By Steven Hill, Social Europe Journal, September 18, 2010
With relief, Europe has made it to the end of the summer holiday season with the worst of the Greek/eurozone debt crisis behind it. Defying the gloomy headlines, the eurozone did not disintegrate; indeed this crisis, like previous ones, provided a shove toward further economic integration.
But much uncertainty remains, primarily because the challenge is not simply a technical one of crafting the rules for a tighter fiscal union. A union of institutions must be preceded by, at least to some degree, a union of minds. And the latter is infinitely stickier and more difficult to achieve.
This was illustrated for me recently by a conversation I had with a German friend. She was lamenting that young Germans were moving away from Germany. ‘It’s a sign of the times’, she said. ‘Many young Germans don’t see a future here. I don’t know what it all will come to’.
I saw the concern on her face and, wishing to sympathise, I asked her a fairly obvious question: ‘Where are they moving to’? ‘To Austria and Switzerland’, she responded. I had to stop myself from laughing.
‘You know, for an American, that would be like worrying if a person moved from New York to Ohio; or from California to Washington; or even from San Francisco to Los Angeles. Don’t you think it is a good thing that people are able to move freely to where they feel there are opportunities?’
Her response was inconsequential, but the ramifications of this attitude are not. I have heard this lamentation in other European countries as well. It’s astonishing, and Europeans really need to renew their public dialogue about this because these attitudes are intricately related to the eurozone crisis. Simply put, continental unity begins with local attitudes.
In an age in which capital and financial transactions can move across borders at lightning speed with the flick of a computer mouse, the fact that it is still such a big deal for people to do so is an anachronism that needs to be left in the 20th Century as Europe moves deeper into the 21st.

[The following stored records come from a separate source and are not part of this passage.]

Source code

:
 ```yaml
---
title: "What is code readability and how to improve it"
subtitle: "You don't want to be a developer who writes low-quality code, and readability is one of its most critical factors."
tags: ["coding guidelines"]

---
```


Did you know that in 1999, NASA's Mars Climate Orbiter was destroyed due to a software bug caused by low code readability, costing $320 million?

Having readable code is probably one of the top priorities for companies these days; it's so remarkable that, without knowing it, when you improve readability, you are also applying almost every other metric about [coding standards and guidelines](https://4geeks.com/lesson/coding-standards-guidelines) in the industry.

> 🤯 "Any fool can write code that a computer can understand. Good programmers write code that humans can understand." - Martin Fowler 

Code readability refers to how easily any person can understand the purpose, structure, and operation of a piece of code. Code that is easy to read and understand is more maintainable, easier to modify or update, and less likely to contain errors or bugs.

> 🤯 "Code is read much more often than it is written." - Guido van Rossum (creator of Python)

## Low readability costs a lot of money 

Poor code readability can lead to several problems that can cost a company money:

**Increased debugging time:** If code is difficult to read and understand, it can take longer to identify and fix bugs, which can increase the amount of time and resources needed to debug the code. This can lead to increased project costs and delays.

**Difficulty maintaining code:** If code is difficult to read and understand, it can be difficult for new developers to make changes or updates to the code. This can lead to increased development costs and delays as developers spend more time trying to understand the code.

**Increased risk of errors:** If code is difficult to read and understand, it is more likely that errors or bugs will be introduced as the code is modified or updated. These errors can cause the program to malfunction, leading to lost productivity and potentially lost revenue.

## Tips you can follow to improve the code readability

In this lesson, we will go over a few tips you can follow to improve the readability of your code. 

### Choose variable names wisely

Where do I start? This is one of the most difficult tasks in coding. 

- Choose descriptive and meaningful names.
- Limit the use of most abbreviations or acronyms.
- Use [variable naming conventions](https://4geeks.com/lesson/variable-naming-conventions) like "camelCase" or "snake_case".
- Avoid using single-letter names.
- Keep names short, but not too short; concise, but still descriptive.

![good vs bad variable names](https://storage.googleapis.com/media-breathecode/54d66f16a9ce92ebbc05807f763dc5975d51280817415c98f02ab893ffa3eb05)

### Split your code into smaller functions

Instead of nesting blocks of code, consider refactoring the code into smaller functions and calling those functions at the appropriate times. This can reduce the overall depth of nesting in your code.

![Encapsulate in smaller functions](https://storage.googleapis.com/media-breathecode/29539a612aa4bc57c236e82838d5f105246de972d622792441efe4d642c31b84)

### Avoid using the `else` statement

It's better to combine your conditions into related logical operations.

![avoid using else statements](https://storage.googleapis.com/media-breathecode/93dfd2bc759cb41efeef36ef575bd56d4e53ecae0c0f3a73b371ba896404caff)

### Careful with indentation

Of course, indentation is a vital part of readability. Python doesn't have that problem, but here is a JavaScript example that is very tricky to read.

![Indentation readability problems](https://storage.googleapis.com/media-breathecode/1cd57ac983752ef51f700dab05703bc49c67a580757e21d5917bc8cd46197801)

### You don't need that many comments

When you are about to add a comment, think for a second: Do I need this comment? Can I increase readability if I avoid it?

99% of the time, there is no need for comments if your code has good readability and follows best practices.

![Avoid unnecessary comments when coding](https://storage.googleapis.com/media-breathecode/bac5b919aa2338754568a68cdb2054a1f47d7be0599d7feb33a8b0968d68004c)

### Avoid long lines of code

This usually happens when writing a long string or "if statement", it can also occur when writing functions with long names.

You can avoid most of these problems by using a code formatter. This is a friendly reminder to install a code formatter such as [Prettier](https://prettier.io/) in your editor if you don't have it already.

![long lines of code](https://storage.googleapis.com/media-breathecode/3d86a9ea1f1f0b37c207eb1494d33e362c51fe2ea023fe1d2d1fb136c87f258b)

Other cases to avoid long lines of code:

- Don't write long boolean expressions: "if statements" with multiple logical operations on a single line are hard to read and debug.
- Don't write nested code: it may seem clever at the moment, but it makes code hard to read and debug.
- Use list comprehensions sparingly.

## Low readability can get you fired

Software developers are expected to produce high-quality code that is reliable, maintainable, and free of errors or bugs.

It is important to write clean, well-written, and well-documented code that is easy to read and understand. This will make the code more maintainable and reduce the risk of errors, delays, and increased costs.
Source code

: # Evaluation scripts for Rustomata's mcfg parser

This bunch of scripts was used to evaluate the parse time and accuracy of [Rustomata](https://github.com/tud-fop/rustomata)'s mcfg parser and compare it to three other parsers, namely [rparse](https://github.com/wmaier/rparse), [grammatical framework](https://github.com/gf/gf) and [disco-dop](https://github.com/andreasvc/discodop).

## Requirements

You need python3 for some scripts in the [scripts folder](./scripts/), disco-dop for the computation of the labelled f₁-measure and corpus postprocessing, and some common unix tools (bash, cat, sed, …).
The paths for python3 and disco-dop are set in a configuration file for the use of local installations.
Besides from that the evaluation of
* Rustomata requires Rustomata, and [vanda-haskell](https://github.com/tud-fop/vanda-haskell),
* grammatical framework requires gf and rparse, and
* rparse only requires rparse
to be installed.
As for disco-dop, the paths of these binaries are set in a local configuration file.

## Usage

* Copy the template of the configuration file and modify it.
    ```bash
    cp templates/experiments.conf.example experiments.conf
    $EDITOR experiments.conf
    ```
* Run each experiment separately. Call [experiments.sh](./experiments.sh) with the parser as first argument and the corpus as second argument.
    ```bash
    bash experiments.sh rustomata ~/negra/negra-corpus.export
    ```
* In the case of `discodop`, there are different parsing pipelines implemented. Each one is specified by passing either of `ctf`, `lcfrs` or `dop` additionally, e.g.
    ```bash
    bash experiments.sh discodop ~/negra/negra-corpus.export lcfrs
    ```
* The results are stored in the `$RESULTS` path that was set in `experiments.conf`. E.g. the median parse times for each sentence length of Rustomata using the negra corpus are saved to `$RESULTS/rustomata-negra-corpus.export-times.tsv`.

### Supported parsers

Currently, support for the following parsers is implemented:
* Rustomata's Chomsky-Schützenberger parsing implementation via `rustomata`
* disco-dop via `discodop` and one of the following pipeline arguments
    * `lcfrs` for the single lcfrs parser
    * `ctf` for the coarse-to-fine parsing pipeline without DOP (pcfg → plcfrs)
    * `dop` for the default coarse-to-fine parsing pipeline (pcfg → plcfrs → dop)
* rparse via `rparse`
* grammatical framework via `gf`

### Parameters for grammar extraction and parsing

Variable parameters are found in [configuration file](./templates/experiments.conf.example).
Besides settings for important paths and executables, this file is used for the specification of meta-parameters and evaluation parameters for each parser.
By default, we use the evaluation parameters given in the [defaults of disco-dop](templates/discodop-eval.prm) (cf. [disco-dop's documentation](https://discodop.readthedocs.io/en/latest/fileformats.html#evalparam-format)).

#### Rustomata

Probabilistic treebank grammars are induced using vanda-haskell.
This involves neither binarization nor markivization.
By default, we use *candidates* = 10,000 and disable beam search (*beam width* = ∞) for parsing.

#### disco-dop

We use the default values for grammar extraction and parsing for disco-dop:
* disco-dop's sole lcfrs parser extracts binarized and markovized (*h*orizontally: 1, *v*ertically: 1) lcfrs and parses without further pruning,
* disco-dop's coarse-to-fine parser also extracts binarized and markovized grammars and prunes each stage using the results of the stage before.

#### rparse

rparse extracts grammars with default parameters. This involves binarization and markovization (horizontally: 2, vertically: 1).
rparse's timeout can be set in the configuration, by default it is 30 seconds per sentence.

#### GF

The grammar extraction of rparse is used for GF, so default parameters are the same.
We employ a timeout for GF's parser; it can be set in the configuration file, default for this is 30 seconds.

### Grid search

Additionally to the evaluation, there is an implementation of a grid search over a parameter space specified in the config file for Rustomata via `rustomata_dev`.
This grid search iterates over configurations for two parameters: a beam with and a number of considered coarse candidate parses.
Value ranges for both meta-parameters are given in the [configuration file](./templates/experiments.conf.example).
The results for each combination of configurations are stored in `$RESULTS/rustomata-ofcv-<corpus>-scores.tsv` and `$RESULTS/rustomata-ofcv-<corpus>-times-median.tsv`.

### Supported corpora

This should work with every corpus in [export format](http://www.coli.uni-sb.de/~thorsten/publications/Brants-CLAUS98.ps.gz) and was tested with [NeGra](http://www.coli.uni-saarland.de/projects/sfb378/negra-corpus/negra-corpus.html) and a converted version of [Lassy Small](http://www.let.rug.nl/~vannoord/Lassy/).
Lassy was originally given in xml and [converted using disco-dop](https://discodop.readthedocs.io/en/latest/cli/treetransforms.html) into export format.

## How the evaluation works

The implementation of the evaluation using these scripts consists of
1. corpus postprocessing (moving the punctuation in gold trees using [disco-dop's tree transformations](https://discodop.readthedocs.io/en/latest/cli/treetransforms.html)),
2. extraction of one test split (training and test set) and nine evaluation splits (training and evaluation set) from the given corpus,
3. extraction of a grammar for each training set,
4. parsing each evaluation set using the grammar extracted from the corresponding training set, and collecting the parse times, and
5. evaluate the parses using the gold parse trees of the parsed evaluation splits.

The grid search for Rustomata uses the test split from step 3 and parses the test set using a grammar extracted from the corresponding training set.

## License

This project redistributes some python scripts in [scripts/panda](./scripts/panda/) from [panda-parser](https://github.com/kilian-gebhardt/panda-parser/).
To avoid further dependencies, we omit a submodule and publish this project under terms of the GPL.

One of the head-scratchers of modern Europe is that an Italian football star can play for a professional Dutch football team, or a British football star like David Beckham can play for a Spanish team, but can a Spanish worker be accepted in the Netherlands, or a Pole in Britain or Ireland, or a Romanian in France?
Recent headlines reported that German businesses are suffering from a shortage of labour, especially skilled labour, in the context of a strengthening economy. Companies haven’t been able to fill tens of thousands of engineering and technician jobs across the country, the Association of German Engineers reports.
At the same time the news headlines shout that Greek workers are being hit with widespread layoffs, due to the government’s breakneck debt-reduction programme. Spain is suffering a shocking level of unemployment, with 20 percent of its workforce out of employment. In America, if one region of the country has a labour shortage while another region has mass unemployment, you would quickly see unemployed Americans moving to those parts of the country that offer jobs.
I live in California, but I was born and raised in Connecticut, 2500 miles away on the East Coast. California is filled with Americans who were born somewhere else and followed a golden highway to their dream of opportunity.
Germany would help its own economy, as well that of Greece and Spain, if it offered jobs to their fellow Europeans from those two countries. That’s just as important as providing billions in bailout money. Until more Spanish and Greeks are pursuing their version of the middle class dream in Germany, and more Brits in Poland, and Belgians in Hungary, and vice versa, ‘union’ will be a shaky concept. Language and culture are obvious barriers, but for a place where its parliamentary proceedings are conducted in 23 languages simultaneously, those should be surmountable.
In so many ways, it looks to this American like Europe is going through its ‘1780′s moment’. That’s the decade when a young United States, following its stunning defeat of the British Empire with the help of the French, still was not very united. It was plagued by regional tensions, mistrust between states and a distrust of central government. The average person did not yet identify itself as an American, but as a New Yorker or a Virginian or South Carolinian.
Its founding documents, the Articles of Confederation, turned out to be insufficient because, reflecting these local allegiances, it had fostered a weak central government that could not unify the continent, neither politically, economically, financially or culturally. That eventually led to a constitutional convention to draft a whole new founding document.
But even that wasn’t sufficient. It takes many decades to hone the institutions and practices that actually make it all meld. From the inauguration of the first American government in 1789, it took the US about 80 years – and a bloody civil war – to cease being a collection of regions and to bind into a nation. And during that time the US suffered at least eight banking crises and financial panics.
Seen in that light, it’s helpful to remember that the current configuration of the European Union – 27 nations and 500 million people – only dates to 2004. The use of the euro dates to 2002. ‘Old Europe’ actually is quite young.
Societies change on the order of decades, and it’s necessary to try and see past the daily headlines and discern the trajectory of the future. Europe may never become a full-blown ‘United States of Europe’. It may not need to. Perhaps the challenge for Europe is to reinvent what ’union’ means, fashioning suitable institutions for the 21st century. The details are important, but for now it is important to realise that ‘Europe’ is a work in progress. Patience and endurance are advised because this is a marathon, not a sprint. It will take many years for Europe to fashion its own version of that slogan visible on every American coin: E Pluribus Unum – ‘Out of many, one’.